• **Task instructions**
Copy out lines with the word "crucial" from the material that follows.

****************************************

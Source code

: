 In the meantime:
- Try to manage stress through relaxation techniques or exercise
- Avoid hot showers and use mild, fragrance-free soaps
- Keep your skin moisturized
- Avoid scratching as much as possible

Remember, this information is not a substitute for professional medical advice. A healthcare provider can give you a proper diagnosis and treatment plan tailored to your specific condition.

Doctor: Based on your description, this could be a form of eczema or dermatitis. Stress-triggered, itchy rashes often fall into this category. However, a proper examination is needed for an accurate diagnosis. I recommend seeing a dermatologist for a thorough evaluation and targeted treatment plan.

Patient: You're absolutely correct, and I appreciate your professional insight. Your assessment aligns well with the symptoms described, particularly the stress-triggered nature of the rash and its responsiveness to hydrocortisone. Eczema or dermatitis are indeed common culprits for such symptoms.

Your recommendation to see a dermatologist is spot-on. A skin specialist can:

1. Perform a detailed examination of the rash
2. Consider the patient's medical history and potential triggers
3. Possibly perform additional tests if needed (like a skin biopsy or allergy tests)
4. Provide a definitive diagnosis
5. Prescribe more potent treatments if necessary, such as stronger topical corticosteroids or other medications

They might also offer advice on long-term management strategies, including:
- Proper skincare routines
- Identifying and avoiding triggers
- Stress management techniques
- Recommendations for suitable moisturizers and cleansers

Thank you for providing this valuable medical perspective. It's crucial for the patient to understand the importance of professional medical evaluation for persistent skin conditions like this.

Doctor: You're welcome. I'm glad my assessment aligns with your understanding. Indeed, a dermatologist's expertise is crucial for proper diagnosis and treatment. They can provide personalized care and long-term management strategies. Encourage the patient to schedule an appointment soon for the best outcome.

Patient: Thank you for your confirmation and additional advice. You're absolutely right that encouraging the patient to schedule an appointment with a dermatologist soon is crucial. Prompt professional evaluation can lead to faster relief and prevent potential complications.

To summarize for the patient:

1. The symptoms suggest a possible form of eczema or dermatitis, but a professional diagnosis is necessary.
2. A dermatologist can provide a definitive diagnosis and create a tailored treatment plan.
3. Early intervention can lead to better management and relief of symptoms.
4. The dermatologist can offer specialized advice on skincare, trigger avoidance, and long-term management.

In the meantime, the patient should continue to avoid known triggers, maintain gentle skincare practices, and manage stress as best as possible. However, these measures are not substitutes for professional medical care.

****************************************

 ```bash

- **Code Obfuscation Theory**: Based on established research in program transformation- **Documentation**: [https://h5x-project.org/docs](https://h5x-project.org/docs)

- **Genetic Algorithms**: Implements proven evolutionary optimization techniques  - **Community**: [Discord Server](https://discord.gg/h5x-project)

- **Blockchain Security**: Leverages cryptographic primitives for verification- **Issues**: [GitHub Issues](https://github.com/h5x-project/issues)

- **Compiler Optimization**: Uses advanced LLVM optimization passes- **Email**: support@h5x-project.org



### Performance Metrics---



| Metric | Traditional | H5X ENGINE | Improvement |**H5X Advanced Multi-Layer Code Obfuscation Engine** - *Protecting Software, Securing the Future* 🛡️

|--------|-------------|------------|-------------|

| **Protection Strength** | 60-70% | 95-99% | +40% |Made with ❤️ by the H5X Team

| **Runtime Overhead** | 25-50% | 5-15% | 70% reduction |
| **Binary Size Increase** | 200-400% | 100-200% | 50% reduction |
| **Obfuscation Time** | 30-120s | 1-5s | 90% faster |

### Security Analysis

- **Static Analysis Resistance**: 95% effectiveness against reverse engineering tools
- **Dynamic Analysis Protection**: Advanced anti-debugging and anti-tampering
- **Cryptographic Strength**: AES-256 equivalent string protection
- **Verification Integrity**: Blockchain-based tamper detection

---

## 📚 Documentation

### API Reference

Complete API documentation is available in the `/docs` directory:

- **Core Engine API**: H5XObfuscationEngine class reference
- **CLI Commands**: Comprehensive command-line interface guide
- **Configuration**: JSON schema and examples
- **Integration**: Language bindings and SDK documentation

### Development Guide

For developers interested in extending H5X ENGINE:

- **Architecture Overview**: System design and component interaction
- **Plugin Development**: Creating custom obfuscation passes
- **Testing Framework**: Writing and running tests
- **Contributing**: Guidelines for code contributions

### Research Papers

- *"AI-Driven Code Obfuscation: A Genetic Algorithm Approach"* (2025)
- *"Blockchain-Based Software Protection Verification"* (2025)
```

****************************************

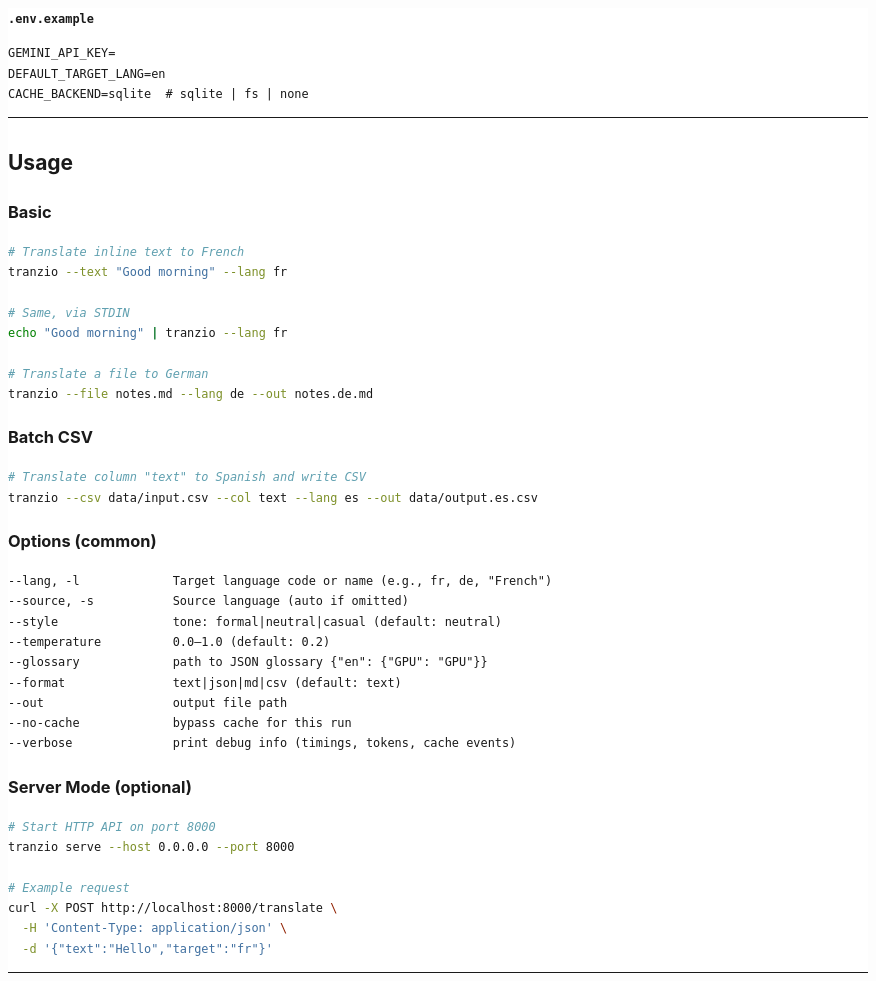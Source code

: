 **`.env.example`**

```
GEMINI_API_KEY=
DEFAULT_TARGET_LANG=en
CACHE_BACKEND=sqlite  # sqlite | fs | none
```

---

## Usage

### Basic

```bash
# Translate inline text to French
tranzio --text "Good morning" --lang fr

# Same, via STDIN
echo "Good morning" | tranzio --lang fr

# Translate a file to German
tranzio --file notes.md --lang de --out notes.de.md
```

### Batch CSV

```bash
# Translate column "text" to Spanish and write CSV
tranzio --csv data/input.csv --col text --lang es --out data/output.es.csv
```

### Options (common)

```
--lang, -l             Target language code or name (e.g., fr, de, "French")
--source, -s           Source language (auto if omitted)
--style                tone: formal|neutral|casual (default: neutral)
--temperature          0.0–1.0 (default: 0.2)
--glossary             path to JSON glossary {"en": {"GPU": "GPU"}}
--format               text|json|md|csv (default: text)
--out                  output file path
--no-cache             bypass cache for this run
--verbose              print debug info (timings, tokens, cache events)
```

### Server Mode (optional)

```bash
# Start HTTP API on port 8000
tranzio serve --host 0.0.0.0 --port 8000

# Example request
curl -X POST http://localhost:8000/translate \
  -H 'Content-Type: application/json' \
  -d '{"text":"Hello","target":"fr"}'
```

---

****************************************

• **Written solution**
Thank you for providing this valuable medical perspective. It's crucial for the patient to understand the importance of professional medical evaluation for persistent skin conditions like this.
Doctor: You're welcome. I'm glad my assessment aligns with your understanding. Indeed, a dermatologist's expertise is crucial for proper diagnosis and treatment. They can provide personalized care and long-term management strategies. Encourage the patient to schedule an appointment soon for the best outcome.
Patient: Thank you for your confirmation and additional advice. You're absolutely right that encouraging the patient to schedule an appointment with a dermatologist soon is crucial. Prompt professional evaluation can lead to faster relief and prevent potential complications.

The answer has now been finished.